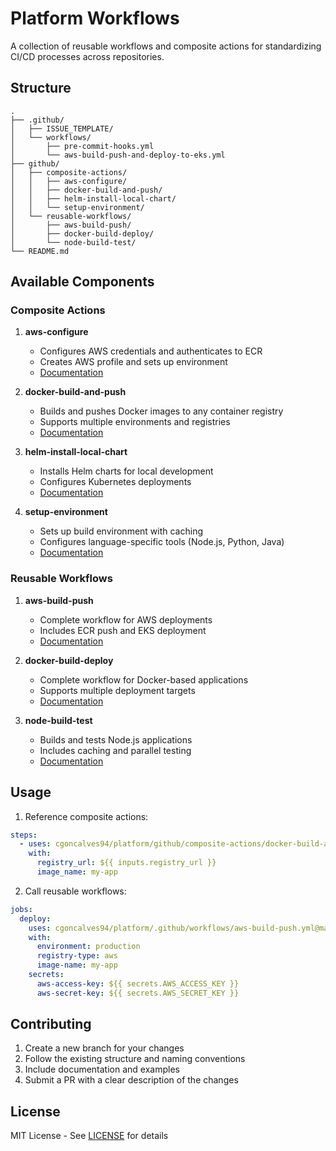 # Platform Workflows

A collection of reusable workflows and composite actions for standardizing CI/CD processes across repositories.

## Structure

```
.
├── .github/
│   ├── ISSUE_TEMPLATE/       
│   └── workflows/            
│       ├── pre-commit-hooks.yml
│       └── aws-build-push-and-deploy-to-eks.yml
├── github/
│   ├── composite-actions/    
│   │   ├── aws-configure/
│   │   ├── docker-build-and-push/
│   │   ├── helm-install-local-chart/
│   │   └── setup-environment/
│   └── reusable-workflows/   
│       ├── aws-build-push/
│       ├── docker-build-deploy/
│       └── node-build-test/
└── README.md
```

## Available Components

### Composite Actions

1. **aws-configure**
   - Configures AWS credentials and authenticates to ECR
   - Creates AWS profile and sets up environment
   - [Documentation](github/composite-actions/aws-configure/README.md)

2. **docker-build-and-push**
   - Builds and pushes Docker images to any container registry
   - Supports multiple environments and registries
   - [Documentation](github/composite-actions/docker-build-and-push/README.md)

3. **helm-install-local-chart**
   - Installs Helm charts for local development
   - Configures Kubernetes deployments
   - [Documentation](github/composite-actions/helm-install-local-chart/README.md)

4. **setup-environment**
   - Sets up build environment with caching
   - Configures language-specific tools (Node.js, Python, Java)
   - [Documentation](github/composite-actions/setup-environment/README.md)

### Reusable Workflows

1. **aws-build-push**
   - Complete workflow for AWS deployments
   - Includes ECR push and EKS deployment
   - [Documentation](github/reusable-workflows/aws-build-push/README.md)

2. **docker-build-deploy**
   - Complete workflow for Docker-based applications
   - Supports multiple deployment targets
   - [Documentation](github/reusable-workflows/docker-build-deploy/README.md)

3. **node-build-test**
   - Builds and tests Node.js applications
   - Includes caching and parallel testing
   - [Documentation](github/reusable-workflows/node-build-test/README.md)

## Usage

1. Reference composite actions:
```yaml
steps:
  - uses: cgoncalves94/platform/github/composite-actions/docker-build-and-push@main
    with:
      registry_url: ${{ inputs.registry_url }}
      image_name: my-app
```

2. Call reusable workflows:
```yaml
jobs:
  deploy:
    uses: cgoncalves94/platform/.github/workflows/aws-build-push.yml@main
    with:
      environment: production
      registry-type: aws
      image-name: my-app
    secrets:
      aws-access-key: ${{ secrets.AWS_ACCESS_KEY }}
      aws-secret-key: ${{ secrets.AWS_SECRET_KEY }}
```

## Contributing

1. Create a new branch for your changes
2. Follow the existing structure and naming conventions
3. Include documentation and examples
4. Submit a PR with a clear description of the changes

## License

MIT License - See [LICENSE](LICENSE) for details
====================
What is being asked: Starting at the line with "- Configures language-specific", copy every line up to and including the last one in the entries above.

Response:
   - Configures language-specific tools (Node.js, Python, Java)
   - [Documentation](github/composite-actions/setup-environment/README.md)

### Reusable Workflows

1. **aws-build-push**
   - Complete workflow for AWS deployments
   - Includes ECR push and EKS deployment
   - [Documentation](github/reusable-workflows/aws-build-push/README.md)

2. **docker-build-deploy**
   - Complete workflow for Docker-based applications
   - Supports multiple deployment targets
   - [Documentation](github/reusable-workflows/docker-build-deploy/README.md)

3. **node-build-test**
   - Builds and tests Node.js applications
   - Includes caching and parallel testing
   - [Documentation](github/reusable-workflows/node-build-test/README.md)

## Usage

1. Reference composite actions:
```yaml
steps:
  - uses: cgoncalves94/platform/github/composite-actions/docker-build-and-push@main
    with:
      registry_url: ${{ inputs.registry_url }}
      image_name: my-app
```

2. Call reusable workflows:
```yaml
jobs:
  deploy:
    uses: cgoncalves94/platform/.github/workflows/aws-build-push.yml@main
    with:
      environment: production
      registry-type: aws
      image-name: my-app
    secrets:
      aws-access-key: ${{ secrets.AWS_ACCESS_KEY }}
      aws-secret-key: ${{ secrets.AWS_SECRET_KEY }}
```

## Contributing

1. Create a new branch for your changes
2. Follow the existing structure and naming conventions
3. Include documentation and examples
4. Submit a PR with a clear description of the changes

## License

MIT License - See [LICENSE](LICENSE) for details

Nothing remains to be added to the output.